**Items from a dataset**
>>
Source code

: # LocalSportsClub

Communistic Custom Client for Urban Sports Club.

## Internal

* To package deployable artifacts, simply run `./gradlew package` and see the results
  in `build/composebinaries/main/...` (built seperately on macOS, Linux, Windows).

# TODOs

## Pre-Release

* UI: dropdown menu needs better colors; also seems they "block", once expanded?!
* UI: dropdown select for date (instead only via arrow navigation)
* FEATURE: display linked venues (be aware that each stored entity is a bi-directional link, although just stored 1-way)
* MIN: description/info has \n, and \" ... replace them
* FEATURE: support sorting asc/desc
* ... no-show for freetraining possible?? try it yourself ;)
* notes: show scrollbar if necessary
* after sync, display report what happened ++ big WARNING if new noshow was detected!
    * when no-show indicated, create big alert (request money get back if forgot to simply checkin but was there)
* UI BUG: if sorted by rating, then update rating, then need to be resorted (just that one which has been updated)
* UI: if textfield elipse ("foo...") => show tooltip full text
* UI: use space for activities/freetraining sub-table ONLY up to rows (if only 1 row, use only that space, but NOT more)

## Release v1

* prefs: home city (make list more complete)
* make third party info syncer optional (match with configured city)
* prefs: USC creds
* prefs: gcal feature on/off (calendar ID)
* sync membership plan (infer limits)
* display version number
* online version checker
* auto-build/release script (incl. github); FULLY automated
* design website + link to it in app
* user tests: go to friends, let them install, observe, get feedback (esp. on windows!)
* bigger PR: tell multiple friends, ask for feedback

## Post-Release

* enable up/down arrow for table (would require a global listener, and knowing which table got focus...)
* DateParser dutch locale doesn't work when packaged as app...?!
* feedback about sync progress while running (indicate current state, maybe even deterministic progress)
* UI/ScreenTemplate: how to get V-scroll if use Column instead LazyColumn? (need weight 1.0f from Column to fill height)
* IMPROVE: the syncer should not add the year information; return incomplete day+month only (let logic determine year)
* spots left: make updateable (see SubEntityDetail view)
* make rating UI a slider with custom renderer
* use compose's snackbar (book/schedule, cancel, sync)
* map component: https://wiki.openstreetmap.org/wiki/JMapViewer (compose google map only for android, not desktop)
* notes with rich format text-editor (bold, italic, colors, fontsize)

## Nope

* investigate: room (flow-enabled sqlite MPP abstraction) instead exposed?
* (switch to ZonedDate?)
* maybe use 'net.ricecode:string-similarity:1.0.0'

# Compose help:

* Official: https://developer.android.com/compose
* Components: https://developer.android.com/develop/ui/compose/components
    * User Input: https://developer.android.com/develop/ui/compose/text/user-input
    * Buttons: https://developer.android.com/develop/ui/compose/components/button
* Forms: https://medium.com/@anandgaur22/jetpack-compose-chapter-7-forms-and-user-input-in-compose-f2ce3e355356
<<
>>
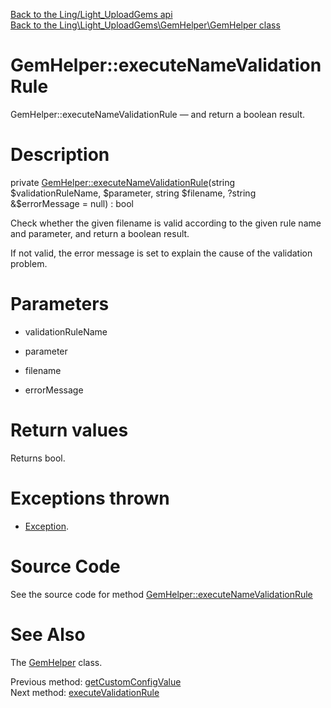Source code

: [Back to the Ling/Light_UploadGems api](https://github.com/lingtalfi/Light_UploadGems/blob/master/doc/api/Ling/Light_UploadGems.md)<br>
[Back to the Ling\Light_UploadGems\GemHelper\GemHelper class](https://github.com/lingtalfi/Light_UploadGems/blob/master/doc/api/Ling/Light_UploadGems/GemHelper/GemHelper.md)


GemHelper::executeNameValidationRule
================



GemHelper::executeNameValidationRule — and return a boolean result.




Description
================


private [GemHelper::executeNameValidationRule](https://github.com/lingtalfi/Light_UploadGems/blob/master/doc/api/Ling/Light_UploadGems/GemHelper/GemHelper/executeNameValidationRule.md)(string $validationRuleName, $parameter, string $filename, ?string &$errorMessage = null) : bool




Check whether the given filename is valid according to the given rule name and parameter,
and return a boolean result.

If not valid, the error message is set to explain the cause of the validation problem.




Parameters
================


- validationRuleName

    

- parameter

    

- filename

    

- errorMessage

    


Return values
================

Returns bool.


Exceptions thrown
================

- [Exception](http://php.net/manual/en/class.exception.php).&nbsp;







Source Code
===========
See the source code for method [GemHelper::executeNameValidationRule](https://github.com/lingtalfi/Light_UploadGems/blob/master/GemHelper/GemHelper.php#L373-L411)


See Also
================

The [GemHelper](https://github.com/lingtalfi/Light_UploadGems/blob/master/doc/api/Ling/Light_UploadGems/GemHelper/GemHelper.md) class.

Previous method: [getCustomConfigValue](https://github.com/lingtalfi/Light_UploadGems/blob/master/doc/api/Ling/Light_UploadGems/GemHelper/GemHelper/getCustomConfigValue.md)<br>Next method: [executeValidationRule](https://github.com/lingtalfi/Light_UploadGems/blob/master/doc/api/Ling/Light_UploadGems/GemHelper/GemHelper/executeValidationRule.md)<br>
<<
**Problem description**
Take the lines above from the one containing "just stored 1-way)" to the one containing "list more complete)" and retype them exactly, both ends included, with nothing added.

**Written response**
* FEATURE: display linked venues (be aware that each stored entity is a bi-directional link, although just stored 1-way)
* MIN: description/info has \n, and \" ... replace them
* FEATURE: support sorting asc/desc
* ... no-show for freetraining possible?? try it yourself ;)
* notes: show scrollbar if necessary
* after sync, display report what happened ++ big WARNING if new noshow was detected!
    * when no-show indicated, create big alert (request money get back if forgot to simply checkin but was there)
* UI BUG: if sorted by rating, then update rating, then need to be resorted (just that one which has been updated)
* UI: if textfield elipse ("foo...") => show tooltip full text
* UI: use space for activities/freetraining sub-table ONLY up to rows (if only 1 row, use only that space, but NOT more)

## Release v1

* prefs: home city (make list more complete)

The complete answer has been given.